» **Brief**: The answer must be one number: the count of lines in the data below that include "delete".

[Source texts of formatted documents]
"""

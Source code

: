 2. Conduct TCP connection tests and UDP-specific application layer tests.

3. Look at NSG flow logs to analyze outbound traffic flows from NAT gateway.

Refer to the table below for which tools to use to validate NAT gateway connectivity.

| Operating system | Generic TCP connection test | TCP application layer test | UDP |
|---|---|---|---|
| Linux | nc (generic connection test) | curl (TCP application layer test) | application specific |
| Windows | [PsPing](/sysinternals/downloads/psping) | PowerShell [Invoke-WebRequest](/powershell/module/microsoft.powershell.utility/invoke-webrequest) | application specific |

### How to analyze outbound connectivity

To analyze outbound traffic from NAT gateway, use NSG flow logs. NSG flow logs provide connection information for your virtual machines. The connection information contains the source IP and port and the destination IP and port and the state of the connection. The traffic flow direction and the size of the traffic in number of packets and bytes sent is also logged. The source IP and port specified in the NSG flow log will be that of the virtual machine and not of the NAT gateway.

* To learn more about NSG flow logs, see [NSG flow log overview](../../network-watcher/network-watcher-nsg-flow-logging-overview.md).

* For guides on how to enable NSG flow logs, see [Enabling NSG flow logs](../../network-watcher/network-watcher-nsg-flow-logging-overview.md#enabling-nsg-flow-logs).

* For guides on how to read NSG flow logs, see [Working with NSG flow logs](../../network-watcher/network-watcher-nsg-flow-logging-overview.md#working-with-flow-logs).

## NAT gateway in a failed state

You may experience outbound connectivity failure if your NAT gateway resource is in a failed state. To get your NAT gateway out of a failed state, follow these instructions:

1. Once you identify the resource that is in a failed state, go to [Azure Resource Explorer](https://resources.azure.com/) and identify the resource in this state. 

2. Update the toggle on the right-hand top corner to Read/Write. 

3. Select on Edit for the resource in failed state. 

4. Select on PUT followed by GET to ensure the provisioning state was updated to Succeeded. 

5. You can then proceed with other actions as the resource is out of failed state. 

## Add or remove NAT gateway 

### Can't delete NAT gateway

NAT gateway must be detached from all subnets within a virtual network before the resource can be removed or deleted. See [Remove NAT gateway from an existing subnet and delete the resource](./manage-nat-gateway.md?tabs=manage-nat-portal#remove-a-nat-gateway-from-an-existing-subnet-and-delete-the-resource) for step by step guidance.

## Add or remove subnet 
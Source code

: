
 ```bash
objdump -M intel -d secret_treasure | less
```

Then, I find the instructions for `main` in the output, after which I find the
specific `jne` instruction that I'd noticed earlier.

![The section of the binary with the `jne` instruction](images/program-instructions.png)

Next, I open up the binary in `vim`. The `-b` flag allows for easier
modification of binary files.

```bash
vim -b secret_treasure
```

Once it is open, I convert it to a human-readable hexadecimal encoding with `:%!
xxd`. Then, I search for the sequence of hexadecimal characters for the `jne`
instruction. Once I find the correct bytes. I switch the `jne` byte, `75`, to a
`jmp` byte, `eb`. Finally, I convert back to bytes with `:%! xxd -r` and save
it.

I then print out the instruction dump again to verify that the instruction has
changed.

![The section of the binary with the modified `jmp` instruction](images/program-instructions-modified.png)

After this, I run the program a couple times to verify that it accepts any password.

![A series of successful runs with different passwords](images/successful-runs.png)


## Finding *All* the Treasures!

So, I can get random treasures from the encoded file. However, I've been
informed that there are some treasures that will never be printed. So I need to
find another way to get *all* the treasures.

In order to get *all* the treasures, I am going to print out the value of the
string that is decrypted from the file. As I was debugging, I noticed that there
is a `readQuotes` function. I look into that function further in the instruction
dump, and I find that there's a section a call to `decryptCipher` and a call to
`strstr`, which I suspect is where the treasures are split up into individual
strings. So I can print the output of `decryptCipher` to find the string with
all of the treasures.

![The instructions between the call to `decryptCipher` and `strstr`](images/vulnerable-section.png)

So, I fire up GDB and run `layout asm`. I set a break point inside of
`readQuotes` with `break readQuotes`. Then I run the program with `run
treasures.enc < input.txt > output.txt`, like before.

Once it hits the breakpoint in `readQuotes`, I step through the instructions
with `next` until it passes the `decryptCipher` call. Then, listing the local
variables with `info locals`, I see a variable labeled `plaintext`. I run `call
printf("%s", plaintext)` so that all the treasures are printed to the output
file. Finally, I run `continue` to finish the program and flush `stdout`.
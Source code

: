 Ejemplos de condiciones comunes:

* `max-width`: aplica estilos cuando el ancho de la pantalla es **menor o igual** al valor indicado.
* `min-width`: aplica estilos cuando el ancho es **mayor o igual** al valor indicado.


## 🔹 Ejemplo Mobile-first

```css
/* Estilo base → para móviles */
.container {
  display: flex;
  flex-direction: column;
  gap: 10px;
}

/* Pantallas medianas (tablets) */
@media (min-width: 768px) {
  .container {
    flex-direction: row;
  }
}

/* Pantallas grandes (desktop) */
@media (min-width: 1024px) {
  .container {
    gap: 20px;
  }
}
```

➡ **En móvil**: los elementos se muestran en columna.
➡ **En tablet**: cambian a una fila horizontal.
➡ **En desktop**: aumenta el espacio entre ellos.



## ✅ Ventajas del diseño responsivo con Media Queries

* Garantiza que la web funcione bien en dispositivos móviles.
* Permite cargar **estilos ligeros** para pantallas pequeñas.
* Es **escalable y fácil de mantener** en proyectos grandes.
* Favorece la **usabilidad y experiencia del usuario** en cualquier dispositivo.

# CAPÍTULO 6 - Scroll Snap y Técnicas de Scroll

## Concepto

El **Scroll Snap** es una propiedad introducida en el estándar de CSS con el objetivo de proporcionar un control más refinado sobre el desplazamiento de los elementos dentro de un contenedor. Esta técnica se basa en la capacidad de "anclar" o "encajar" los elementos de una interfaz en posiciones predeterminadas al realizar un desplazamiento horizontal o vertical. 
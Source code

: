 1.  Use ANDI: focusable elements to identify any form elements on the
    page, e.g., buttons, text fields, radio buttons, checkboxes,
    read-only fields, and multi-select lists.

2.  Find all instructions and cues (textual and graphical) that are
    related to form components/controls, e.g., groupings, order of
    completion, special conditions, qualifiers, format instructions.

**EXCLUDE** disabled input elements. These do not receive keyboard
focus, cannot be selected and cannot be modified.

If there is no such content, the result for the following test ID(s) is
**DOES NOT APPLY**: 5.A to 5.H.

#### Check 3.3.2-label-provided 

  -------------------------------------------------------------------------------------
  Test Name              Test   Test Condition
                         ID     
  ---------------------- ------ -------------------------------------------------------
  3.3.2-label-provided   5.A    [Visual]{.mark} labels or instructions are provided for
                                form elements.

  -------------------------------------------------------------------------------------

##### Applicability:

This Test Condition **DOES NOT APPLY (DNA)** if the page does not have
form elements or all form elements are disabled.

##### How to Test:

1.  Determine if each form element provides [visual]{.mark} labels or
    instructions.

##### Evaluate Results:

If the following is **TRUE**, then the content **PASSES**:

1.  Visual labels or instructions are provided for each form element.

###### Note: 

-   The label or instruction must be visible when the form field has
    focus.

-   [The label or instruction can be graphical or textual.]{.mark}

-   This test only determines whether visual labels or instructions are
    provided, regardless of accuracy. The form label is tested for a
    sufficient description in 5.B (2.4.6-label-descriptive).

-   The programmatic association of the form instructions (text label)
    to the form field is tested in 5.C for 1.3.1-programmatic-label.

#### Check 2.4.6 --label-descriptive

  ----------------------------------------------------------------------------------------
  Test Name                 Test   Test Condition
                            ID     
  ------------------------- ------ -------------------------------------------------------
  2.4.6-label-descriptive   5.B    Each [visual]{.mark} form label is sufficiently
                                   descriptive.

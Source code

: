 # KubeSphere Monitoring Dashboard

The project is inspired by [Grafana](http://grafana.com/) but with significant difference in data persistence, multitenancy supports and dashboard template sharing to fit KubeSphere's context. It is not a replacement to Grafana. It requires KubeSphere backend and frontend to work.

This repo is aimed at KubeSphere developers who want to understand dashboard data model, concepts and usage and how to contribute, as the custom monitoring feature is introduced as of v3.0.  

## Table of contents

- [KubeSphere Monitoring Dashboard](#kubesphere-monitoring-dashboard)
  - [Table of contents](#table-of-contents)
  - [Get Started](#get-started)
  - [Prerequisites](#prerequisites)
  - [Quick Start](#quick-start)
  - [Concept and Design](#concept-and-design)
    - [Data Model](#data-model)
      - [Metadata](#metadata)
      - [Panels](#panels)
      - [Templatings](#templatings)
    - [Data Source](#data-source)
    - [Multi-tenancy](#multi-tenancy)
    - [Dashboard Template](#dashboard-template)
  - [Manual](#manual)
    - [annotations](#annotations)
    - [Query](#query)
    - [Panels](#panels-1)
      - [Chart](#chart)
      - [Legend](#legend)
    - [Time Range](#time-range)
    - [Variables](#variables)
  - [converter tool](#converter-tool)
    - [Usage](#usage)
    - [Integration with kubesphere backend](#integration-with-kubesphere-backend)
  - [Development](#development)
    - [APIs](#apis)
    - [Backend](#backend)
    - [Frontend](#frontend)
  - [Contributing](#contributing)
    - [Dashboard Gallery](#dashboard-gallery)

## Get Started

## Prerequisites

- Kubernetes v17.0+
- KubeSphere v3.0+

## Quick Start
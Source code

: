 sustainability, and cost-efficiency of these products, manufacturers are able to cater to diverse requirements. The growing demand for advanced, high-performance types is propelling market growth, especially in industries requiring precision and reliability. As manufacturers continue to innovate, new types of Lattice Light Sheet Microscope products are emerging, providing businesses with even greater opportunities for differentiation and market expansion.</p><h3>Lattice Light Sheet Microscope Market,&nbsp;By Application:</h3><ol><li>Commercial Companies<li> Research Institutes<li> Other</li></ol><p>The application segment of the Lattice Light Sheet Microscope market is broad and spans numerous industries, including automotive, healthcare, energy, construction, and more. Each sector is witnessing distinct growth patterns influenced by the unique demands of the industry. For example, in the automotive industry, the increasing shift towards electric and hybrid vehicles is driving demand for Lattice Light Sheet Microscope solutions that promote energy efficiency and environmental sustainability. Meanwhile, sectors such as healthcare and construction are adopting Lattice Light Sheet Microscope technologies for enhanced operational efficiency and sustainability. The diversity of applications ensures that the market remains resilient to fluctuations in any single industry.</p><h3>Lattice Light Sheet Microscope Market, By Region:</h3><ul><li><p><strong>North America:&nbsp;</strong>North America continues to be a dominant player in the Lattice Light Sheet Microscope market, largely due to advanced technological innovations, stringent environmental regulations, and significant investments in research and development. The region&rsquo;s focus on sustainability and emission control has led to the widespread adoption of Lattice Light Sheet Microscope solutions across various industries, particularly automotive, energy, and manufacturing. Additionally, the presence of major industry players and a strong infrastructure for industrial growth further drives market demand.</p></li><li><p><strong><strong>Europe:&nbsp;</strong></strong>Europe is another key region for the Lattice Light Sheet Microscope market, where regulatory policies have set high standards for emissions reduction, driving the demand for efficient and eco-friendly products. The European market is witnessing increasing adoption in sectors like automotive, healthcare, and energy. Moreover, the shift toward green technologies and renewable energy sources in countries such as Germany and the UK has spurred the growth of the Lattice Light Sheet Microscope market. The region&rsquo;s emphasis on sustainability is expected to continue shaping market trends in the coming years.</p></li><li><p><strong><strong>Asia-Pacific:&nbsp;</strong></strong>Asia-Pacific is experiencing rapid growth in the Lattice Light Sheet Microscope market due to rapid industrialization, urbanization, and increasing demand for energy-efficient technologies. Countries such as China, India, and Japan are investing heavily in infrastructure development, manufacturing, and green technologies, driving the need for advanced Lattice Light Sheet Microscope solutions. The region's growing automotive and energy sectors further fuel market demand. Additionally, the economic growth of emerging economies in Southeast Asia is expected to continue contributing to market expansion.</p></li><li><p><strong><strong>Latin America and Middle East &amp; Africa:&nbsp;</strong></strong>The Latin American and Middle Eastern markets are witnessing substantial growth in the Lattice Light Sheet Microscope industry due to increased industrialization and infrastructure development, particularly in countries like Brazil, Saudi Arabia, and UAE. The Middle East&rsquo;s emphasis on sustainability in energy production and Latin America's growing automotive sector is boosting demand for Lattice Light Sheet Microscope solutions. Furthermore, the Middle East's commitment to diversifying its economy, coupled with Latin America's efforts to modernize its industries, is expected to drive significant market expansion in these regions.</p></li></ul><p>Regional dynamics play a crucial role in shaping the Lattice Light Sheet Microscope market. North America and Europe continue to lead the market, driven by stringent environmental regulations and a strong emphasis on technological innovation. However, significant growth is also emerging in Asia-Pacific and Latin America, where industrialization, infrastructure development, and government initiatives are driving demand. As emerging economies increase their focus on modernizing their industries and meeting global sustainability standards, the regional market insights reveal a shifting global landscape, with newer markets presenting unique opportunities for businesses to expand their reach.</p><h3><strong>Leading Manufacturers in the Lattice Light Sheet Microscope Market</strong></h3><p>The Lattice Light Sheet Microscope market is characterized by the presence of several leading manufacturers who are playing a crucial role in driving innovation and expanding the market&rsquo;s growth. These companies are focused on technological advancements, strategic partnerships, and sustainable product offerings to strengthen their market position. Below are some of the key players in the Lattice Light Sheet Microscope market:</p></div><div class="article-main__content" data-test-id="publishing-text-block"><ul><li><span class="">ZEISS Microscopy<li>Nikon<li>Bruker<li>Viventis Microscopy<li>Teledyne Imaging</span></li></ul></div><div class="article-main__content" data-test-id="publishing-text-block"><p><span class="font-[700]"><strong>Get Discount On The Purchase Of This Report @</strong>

"""

» **Exercise result**: 2